< Jeremia 16 >

1 Het woord van Jahweh werd tot mij gericht:
ヱホバの言また我にのぞみていふ
2 Ge moogt u geen vrouw nemen, Geen zonen en dochters hebben in deze plaats;
汝この處にて妻を娶るなかれ子女を得るなかれ
3 Want zo spreekt Jahweh over de zonen en dochters, Die in deze plaats geboren worden, Over de moeders, die ze baren, Over de vaders, die ze in dit land verwekken:
此處に生るる子女とこの地に之を生む母と之を生む父とに就てヱホバかくいひたまふ
4 Een smartelijke dood zullen ze sterven, Niet worden betreurd, niet worden begraven; Ze blijven liggen als mest op de akker, Door zwaard en honger komen ze om. Hun lijken worden tot aas geworpen Voor de vogels uit de lucht en de beesten der aarde.

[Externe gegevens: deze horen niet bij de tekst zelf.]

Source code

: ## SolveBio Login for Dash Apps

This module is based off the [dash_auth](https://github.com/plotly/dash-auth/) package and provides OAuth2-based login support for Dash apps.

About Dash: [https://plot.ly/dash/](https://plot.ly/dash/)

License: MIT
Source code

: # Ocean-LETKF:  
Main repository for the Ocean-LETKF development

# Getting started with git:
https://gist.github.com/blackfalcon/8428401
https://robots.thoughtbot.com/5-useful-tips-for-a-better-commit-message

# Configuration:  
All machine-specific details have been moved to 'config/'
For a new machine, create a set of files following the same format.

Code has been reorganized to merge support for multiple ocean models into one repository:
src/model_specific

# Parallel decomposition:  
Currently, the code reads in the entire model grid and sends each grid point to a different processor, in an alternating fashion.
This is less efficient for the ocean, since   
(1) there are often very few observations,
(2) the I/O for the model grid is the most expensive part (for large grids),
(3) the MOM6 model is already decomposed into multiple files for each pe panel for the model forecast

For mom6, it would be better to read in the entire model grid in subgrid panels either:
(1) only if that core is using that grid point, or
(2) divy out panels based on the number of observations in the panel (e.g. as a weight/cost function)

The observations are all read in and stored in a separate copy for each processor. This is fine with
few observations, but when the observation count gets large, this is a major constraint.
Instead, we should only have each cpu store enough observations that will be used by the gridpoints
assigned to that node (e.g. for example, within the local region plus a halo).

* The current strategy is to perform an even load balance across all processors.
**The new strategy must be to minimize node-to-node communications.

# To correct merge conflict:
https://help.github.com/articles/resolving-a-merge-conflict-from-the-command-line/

彼らは慘しき病に死し哀まれず葬られずして糞土のごとくに田地の面にあらんまた劍と饑饉に滅されて其屍は天空の鳥と地の獸の食物とならん
5 Zo spreekt Jahweh: Ge moogt geen sterfhuis binnengaan, Geen rouw bedrijven, Ze niet gaan beklagen. Want Ik heb dit volk mijn vrede onttrokken, Mijn genade en ontferming, spreekt Jahweh:
ヱホバかくいひたまへり喪ある家にいる勿れまた往て之を哀み嗟く勿れそはわれ我平安と恩寵と矜恤をこの民より取ばなりとヱホバいひたまへり
6 Groot en klein zal sterven in dit land! Men zal ze begraven noch betreuren, Zich niet voor hen kerven, zich de haren niet scheren;
大なる者も小さき者もこの地に死べし彼らは葬られずまた彼らのために哀む者なく自ら傷くる者なく髮をそる者なかるべし
7 Men zal geen rouw-brood met hen breken, Om ze over de doden te troosten; Men zal ze geen troostbeker reiken Voor hun vader en moeder.
またその哀むときパンをさきて其死者のために之を慰むるものなく又父あるひは母のために慰藉の杯を彼らに飮しむる者なかるべし
8 Ge moogt naar geen feestgelag gaan, Niet met hen aanzitten, om te eten of te drinken!
汝また筵宴の家にいりて偕に坐して食飮する勿れ
9 Zo spreekt Jahweh der heirscharen, Israëls God: Want Ik zal in deze plaats doen verstommen, Voor uw ogen en in uw dagen, De kreten van blijdschap en vreugde, De jubel van bruidegom en bruid!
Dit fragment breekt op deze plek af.